Art Industry News is a daily digest of the most consequential developments coming out of the art world and art market. Here’s what you need to know on this Friday, February 10.

NEED TO READ

V&A Head Urges Museums to ‘Share’ Cultural Treasures – Tristram Hunt, director of London’s Victoria & Albert Museum, writes that museum trustees’s hands are tied as the law bans national institutions from de-accessing any objects, and such political reality is unlikely to change in the foreseeable future. Instead, he says a cultural partnerships program involving the sharing of objects, skills, and touring exhibitions will be the way forward. (The Spectator)

In a Blue-Chip Gallery Shake-Up, Harmony Korine Heads to Hauser & Wirth – The filmmaker and artist has left Gagosian, the mega-gallery that’s been seen as a competitor of Hauser & Wirth. The director of Spring Breakers (2012) and writer for Kids (1995) is the second renowned filmmaker to join a top gallery recently after David Lynch getting snapped by Pace. (ARTnews)

How Lapis Lazuli Is Being Militarized – The “stone from heaven” from which the color ultramarine is derived (it is applied in Johannes Vermeer’s paintings currently on show at Amsterdam’s Rijksmuseum) has a dark side. While the mining of lapis is difficult and dangerous, the trading of this stone has provided an important source of income for the Taliban in Afghanistan. (Telegraph)

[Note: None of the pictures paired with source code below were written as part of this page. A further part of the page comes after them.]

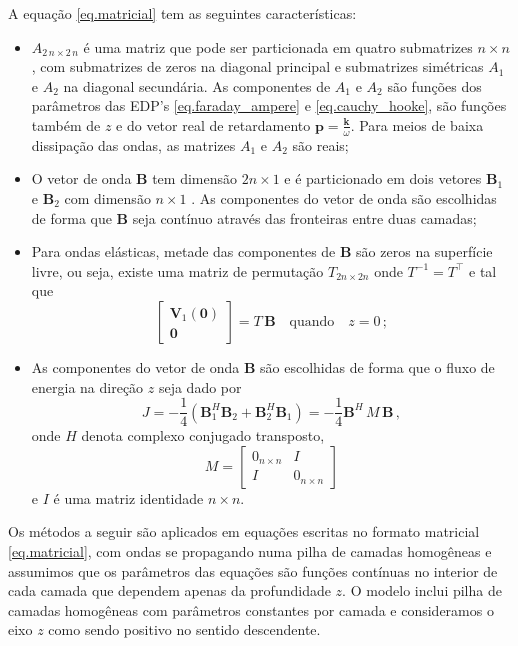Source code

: A equação \ref{eq.matricial} tem as seguintes caracter\'isticas:
\begin{itemize}
\item $A_{2\,n\times2\,n}$ \'e uma matriz que pode ser particionada em quatro submatrizes $n\times n$, com submatrizes de zeros na diagonal principal e submatrizes sim\'etricas $A_1$ e $A_2$ na diagonal secund\'aria. As componentes de $A_1$ e $A_2$ s\~ao fun\c{c}\~oes dos par\^ametros das EDP's \ref{eq.faraday_ampere} e \ref{eq.cauchy_hooke}, s\~ao fun\c{c}\~oes tamb\'em de $z$ e do vetor real de retardamento $\mathbf{p}=\frac{\mathbf{k}}{\omega}$. Para meios de baixa dissipa\c{c}\~ao das ondas, as matrizes $A_1$ e $A_2$ s\~ao reais; 
\item O vetor de onda $\mathbf{B}$ tem dimens\~ao $2n\times1$ e \'e particionado em dois vetores $\mathbf{B}_1$ e $\mathbf{B}_2$ com dimens\~ao $n\times1$ . As componentes do vetor de onda s\~ao escolhidas de forma que $\mathbf{B}$ seja cont\'inuo atrav\'es das fronteiras entre duas camadas;
\item  Para ondas el\'asticas, metade das componentes de $\mathbf{B}$ s\~ao zeros na superf\'icie livre, ou seja, existe uma matriz de permuta\c{c}\~ao $T_{2n\times2n}$ onde $T^{-1}=T^\top$ e tal que
\begin{equation*}
\begin{bmatrix}
\mathbf{V}_1(\mathbf{0})\\
\mathbf{0}
\end{bmatrix}
=T\,\mathbf{B}\quad\text{quando}\quad z = 0\,;
\end{equation*}
\item As componentes do vetor de onda $\mathbf{B}$ s\~ao escolhidas de forma que o fluxo de energia na dire\c{c}\~ao $z$ seja dado por
\begin{equation*}
J=-\frac{1}{4}(\mathbf{B}_1^H\mathbf{B}_2+\mathbf{B}_2^H\mathbf{B}_1)=-\frac{1}{4}\mathbf{B}^H\,M\, \mathbf{B}\,,
\end{equation*}
onde $H$ denota complexo conjugado transposto,
\begin{equation*}
M=
\begin{bmatrix}
0_{n\times n}&I\\
I&0_{n\times n}
\end{bmatrix}
\end{equation*}
e $I$ \'e uma matriz identidade $n\times n$.
\end{itemize}

Os m\'etodos a seguir s\~ao aplicados em equa\c{c}\~oes escritas no formato matricial \ref{eq.matricial}, com ondas se propagando numa pilha de camadas homog\^eneas e assumimos que os par\^ametros das equa\c{c}\~oes s\~ao fun\c{c}\~oes cont\'inuas no interior de cada camada que dependem apenas da profundidade $z$. O modelo inclui pilha de camadas homog\^eneas com par\^ametros constantes por camada e consideramos o eixo $z$ como sendo positivo no sentido descendente.   

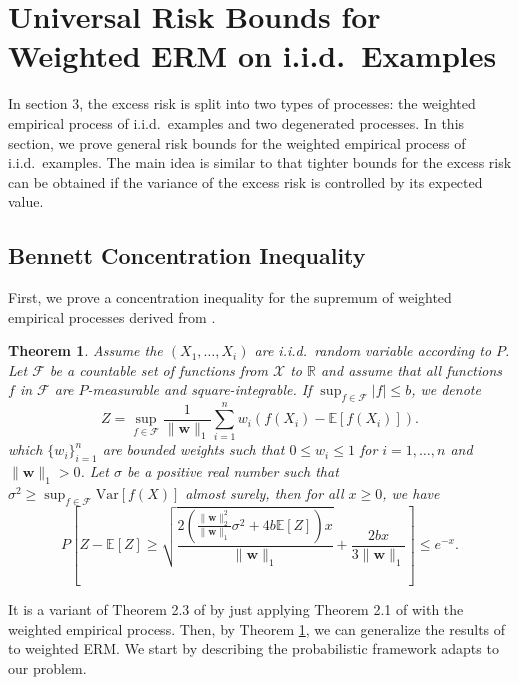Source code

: \documentclass[letterpaper]{article} %
\newtheorem{theorem}{Theorem}
\newcommand{\E}{\mathbb{E}}
\newcommand{\Pro}{P}
\newcommand{\Var}{\text{Var}}
\newcommand{\weight}{\mathbf{w}}
\newcommand{\normo}[1]{\|#1\|_1}
\begin{document}
\section{Universal Risk Bounds for Weighted ERM on i.i.d.\ Examples} %
\label{sec:weighted_risk_bounds}

In section 3, the excess risk is split into two types of processes: the weighted empirical process of i.i.d.\ examples and two degenerated processes.
In this section, we prove general risk bounds for the weighted empirical process of i.i.d.\ examples. 
The main idea is similar to \cite{Massart2006} that tighter bounds for the excess risk can be obtained if the variance of the excess risk is controlled by its expected value.

\subsection{Bennett Concentration Inequality} %
\label{subsub:bennett_type_inequality}


First, we prove a concentration inequality for the supremum of weighted empirical processes derived from \cite{Bousquet2002a}.

\begin{theorem}
    \label{th:weighted_bennett_inequality}
    Assume the $(X_1,\dots,X_i)$ are i.i.d.\ random variable according to $P$. Let $\mathcal F$ be a countable set of functions from $\mathcal X$ to $\mathbb R$ and assume that all functions $f$ in $\mathcal F$ are $P$-measurable and square-integrable. If $\sup_{f\in\mathcal F} |f| \le b$, we denote
    \[Z = \sup_{f\in \mathcal F} \frac{1}{\normo{\weight{}}}\sum_{i=1}^n w_i (f(X_i)-\E[f(X_i)]).\]
    which $\{w_i\}_{i=1}^n$ are bounded weights such that $0\le w_i\le 1$ for $i=1,\dots,n$ and $\normo{\weight{}}>0$.
    Let $\sigma$ be a positive real number such that $\sigma^2\ge \sup_{f\in\mathcal F} \Var[f(X)]$ almost surely, then for all $x\ge 0$, we have
    \begin{equation}
        \label{eq:weighted_bennett_inequality}
            \Pro\left[Z-\E[Z] \ge \sqrt{\frac{2(\frac{\|\weight{}\|_2^2}{\normo{\weight{}}}\sigma^2+4b\E[Z])x}{\normo{\weight{}}}} + \frac{2bx}{3\normo{\weight{}}}\right] \le e^{-x}.
    \end{equation}
\end{theorem}

It is a variant of Theorem 2.3 of \cite{Bousquet2002a} by just applying Theorem 2.1 of \cite{Bousquet2002a} with the weighted empirical process.
Then, by Theorem \ref{th:weighted_bennett_inequality}, we can generalize the results of \cite{Massart2006} to weighted ERM. We start by describing the probabilistic framework adapts to our problem.
\end{document}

Man Arrested for Doodling ‘Freedom’ in Hong Kong – A 39-year-old man who allegedly painted graffiti resembling the Chinese characters for “freedom” has been arrested on suspicion of criminal damage. The signs, which see the strokes of the characters replaced by dollar signs, were seen in 130 locations across the city. Some of them have now been covered in pieces of white paper. (InMedia)

MOVERS & SHAKERS

Photo London Announces New Head – Kamiar Maleki is the new director of the photography fair, which returns to Somerset House this May. Previously, Maleki was the director of VOLTA art fairs in New York and Basel. (Press release)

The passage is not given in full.